You’d never know that now. Rain has pelted down on me many times on shoots, I am the model of serenity, remaining focused, with not a shred of panic in my body. Being made fun of is not fun. Being calm trumps freaking out any day of the week.
At seventeen, I was the president of the pop music club in my high school. The big event was the singing competition at the end of the semester. My fellow members and I came up with the novel idea that since the song students chose came from their memory, we should show their lives. We interviewed the contestants about their story, then shot it edited each video.
The auditorium was thronged with people: 200+ people, SRO. Crowded and noisy, you couldn’t move. When the competition started, you could hear a pin drop. We saved the most moving story at the end. When one of the contestants’ mother called to check in, she gleefully told her how well she was doing. Her mother burst out crying. Through her tears, her mother blurted out: Your father passed away. The contestant, through her tears, whispered, But, he promised he would wait for me to go to college.
Lights went up. Silence in the venue. No one spoke. No one made a sound. Suddenly, a sob erupted in the middle of auditorium. Then more and more. Everybody was crying. Spotlight on the stage: the student stranded under it. She was smiling, her eyes liquid.
This was the moment I recognized the power of video to connect people, to bring people together. This was also the moment I felt I could be a part of healing people’s hearts. This was the moment I decided to change my life path to make movies.

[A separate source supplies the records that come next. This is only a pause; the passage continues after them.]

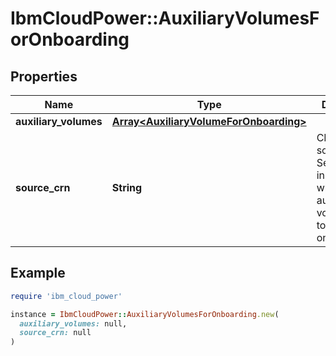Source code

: # IbmCloudPower::AuxiliaryVolumesForOnboarding

## Properties

| Name | Type | Description | Notes |
| ---- | ---- | ----------- | ----- |
| **auxiliary_volumes** | [**Array&lt;AuxiliaryVolumeForOnboarding&gt;**](AuxiliaryVolumeForOnboarding.md) |  |  |
| **source_crn** | **String** | CRN of source ServiceBroker instance from where auxiliary volumes need to be onboarded |  |

## Example

```ruby
require 'ibm_cloud_power'

instance = IbmCloudPower::AuxiliaryVolumesForOnboarding.new(
  auxiliary_volumes: null,
  source_crn: null
)
```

My focus was art directing when I came to Academy of Art University. I enjoyed creating hand-made props, constructing sets, painting walls. However, I felt a sense of dissatisfaction and malaise with my singular focus in the art department. In a required class, which gave me the opportunity to take on the role of screenwriter, director, and producer, I discovered that I was great at was taking charge, organizing the shoot, ensuring the shoot prepped efficiently and the shoot made its day. The day the shoot ended was the day I knew the path my future would now lead me on.

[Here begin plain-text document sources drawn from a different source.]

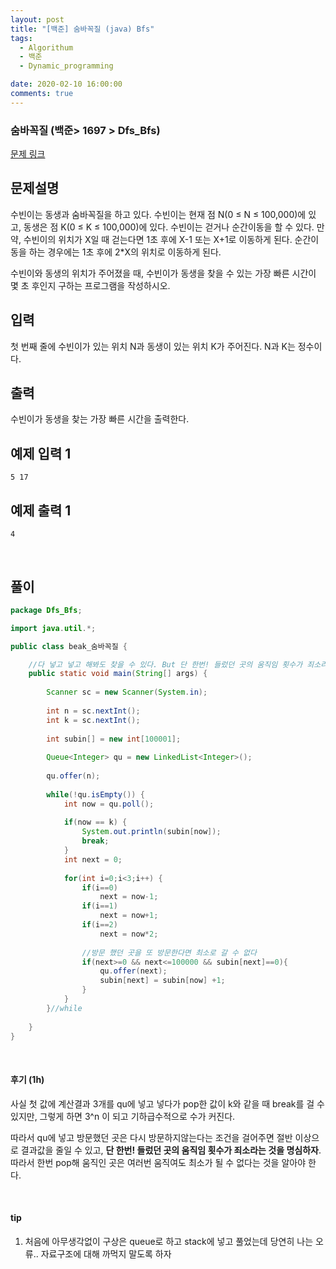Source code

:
 ```yaml
---
layout: post
title: "[백준] 숨바꼭질 (java) Bfs"
tags:
  - Algorithum
  - 백준
  - Dynamic_programming

date: 2020-02-10 16:00:00
comments: true
---
```




### 숨바꼭질 (백준> 1697 > Dfs_Bfs)

[문제 링크](https://www.acmicpc.net/problem/1697 )

## 문제설명

수빈이는 동생과 숨바꼭질을 하고 있다. 수빈이는 현재 점 N(0 ≤ N ≤ 100,000)에 있고, 동생은 점 K(0 ≤ K ≤ 100,000)에 있다. 수빈이는 걷거나 순간이동을 할 수 있다. 만약, 수빈이의 위치가 X일 때 걷는다면 1초 후에 X-1 또는 X+1로 이동하게 된다. 순간이동을 하는 경우에는 1초 후에 2*X의 위치로 이동하게 된다.

수빈이와 동생의 위치가 주어졌을 때, 수빈이가 동생을 찾을 수 있는 가장 빠른 시간이 몇 초 후인지 구하는 프로그램을 작성하시오.

## 입력

첫 번째 줄에 수빈이가 있는 위치 N과 동생이 있는 위치 K가 주어진다. N과 K는 정수이다.

## 출력

수빈이가 동생을 찾는 가장 빠른 시간을 출력한다.

## 예제 입력 1

```
5 17
```

## 예제 출력 1

```
4
```

<br>

## 풀이

```java
package Dfs_Bfs;

import java.util.*;

public class beak_숨바꼭질 {

	//다 넣고 넣고 해봐도 찾을 수 있다. But 단 한번! 들렀던 곳의 움직임 횟수가 죄소라는 것을 명심하자. 따라서 한번 pop해 움직인 곳은 여러번 움직여도 최소가 될 수 없다.
	public static void main(String[] args) {
		
		Scanner sc = new Scanner(System.in);
		
		int n = sc.nextInt();
		int k = sc.nextInt();
		
		int subin[] = new int[100001];
		
		Queue<Integer> qu = new LinkedList<Integer>();
		
		qu.offer(n);
		
		while(!qu.isEmpty()) {
			int now = qu.poll();
			
			if(now == k) {
				System.out.println(subin[now]);
				break;
			}
			int next = 0;
			
			for(int i=0;i<3;i++) {
				if(i==0)
					next = now-1;
				if(i==1)
					next = now+1;
				if(i==2)
					next = now*2;
				
				//방문 했던 곳을 또 방문한다면 최소로 갈 수 없다
				if(next>=0 && next<=100000 && subin[next]==0){
					qu.offer(next);
					subin[next] = subin[now] +1;
				}
			}
		}//while
		
	}
}

```

<br>

#### 후기 (1h)

사실 첫 값에 계산결과 3개를 qu에 넣고 넣다가 pop한 값이 k와 같을 때 break를 걸 수 있지만, 그렇게 하면 3^n 이 되고 기하급수적으로 수가 커진다. <br>

따라서 qu에 넣고 방문했던 곳은 다시 방문하지않는다는 조건을 걸어주면 절반 이상으로 결과값을 줄일 수 있고,  **단 한번! 들렀던 곳의 움직임 횟수가 죄소라는 것을 명심하자**. 따라서 한번 pop해 움직인 곳은 여러번 움직여도 최소가 될 수 없다는 것을 알아야 한다.

<br>

#### tip

1. 처음에 아무생각없이 구상은 queue로 하고 stack에 넣고 풀었는데 당연히 나는 오류.. 자료구조에 대해 까먹지 말도록 하자

<br>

Resourcefulness, responsibility, and organization are the traits that teachers and fellow filmmakers now attribute to me. I have become a go-to-producer, with a body of work that spans narrative films, music videos, and PSAs for professional clients. Producing a project excites me: the project is like my baby. It’s my responsibility to nurture it, to take care of it carefully, to help it out when it’s in distress, so that it doesn’t melt down like I used to once upon a time.